Action item | Filter the records below down to lines containing "indeksu".

Dataset entries
+--
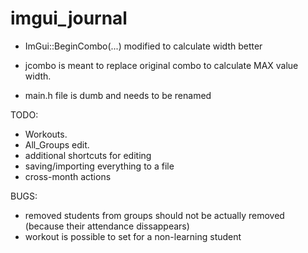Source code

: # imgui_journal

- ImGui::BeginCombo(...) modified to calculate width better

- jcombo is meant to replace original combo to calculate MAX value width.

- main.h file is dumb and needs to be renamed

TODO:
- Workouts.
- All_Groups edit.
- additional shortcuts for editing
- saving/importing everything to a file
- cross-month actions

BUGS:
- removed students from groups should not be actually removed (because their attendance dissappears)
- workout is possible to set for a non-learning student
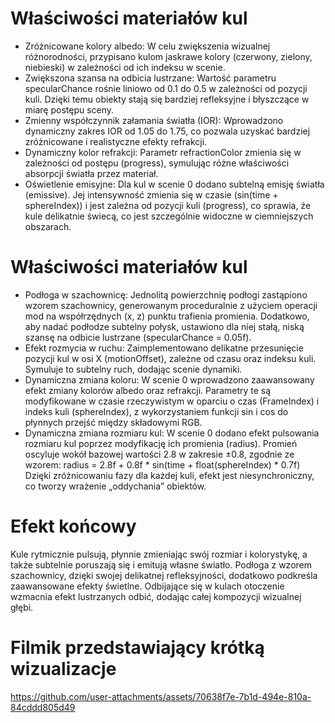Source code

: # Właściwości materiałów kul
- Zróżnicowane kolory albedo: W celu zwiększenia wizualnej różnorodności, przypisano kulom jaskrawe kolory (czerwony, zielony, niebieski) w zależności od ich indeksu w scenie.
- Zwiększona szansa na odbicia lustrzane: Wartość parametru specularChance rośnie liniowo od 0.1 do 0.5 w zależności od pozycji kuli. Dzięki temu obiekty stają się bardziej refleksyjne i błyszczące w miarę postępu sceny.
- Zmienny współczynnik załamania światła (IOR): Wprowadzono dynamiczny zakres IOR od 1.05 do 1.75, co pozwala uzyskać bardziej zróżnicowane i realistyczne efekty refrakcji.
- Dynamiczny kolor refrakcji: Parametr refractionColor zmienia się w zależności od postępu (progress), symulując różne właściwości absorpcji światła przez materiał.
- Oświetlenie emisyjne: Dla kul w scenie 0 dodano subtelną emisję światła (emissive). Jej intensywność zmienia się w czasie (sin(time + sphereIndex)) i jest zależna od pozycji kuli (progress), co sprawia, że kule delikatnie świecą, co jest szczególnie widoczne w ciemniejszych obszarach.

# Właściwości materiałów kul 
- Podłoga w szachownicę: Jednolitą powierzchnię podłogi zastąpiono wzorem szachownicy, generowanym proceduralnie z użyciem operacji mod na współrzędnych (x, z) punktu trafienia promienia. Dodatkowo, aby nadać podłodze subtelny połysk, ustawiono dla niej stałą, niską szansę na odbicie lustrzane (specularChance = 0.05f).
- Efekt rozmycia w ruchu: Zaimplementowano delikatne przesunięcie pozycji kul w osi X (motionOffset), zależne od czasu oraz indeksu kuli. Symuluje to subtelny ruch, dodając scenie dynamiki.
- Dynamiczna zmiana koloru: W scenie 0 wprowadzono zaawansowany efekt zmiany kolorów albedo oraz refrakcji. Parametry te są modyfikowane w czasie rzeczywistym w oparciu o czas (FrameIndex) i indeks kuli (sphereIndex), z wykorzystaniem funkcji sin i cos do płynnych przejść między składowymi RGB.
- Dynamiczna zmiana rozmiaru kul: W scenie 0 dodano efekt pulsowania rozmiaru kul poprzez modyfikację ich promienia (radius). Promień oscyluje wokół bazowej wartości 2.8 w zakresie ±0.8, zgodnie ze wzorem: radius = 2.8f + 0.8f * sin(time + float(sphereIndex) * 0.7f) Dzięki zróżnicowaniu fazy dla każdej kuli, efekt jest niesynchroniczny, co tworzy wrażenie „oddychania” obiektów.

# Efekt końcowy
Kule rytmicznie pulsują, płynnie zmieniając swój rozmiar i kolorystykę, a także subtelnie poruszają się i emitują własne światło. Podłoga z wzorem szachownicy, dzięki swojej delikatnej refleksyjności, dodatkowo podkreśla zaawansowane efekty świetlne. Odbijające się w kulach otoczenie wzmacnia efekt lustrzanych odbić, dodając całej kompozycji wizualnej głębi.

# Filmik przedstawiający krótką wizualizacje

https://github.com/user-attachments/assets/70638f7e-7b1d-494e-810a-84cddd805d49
+--
Your response |
- Zróżnicowane kolory albedo: W celu zwiększenia wizualnej różnorodności, przypisano kulom jaskrawe kolory (czerwony, zielony, niebieski) w zależności od ich indeksu w scenie.
- Efekt rozmycia w ruchu: Zaimplementowano delikatne przesunięcie pozycji kul w osi X (motionOffset), zależne od czasu oraz indeksu kuli. Symuluje to subtelny ruch, dodając scenie dynamiki.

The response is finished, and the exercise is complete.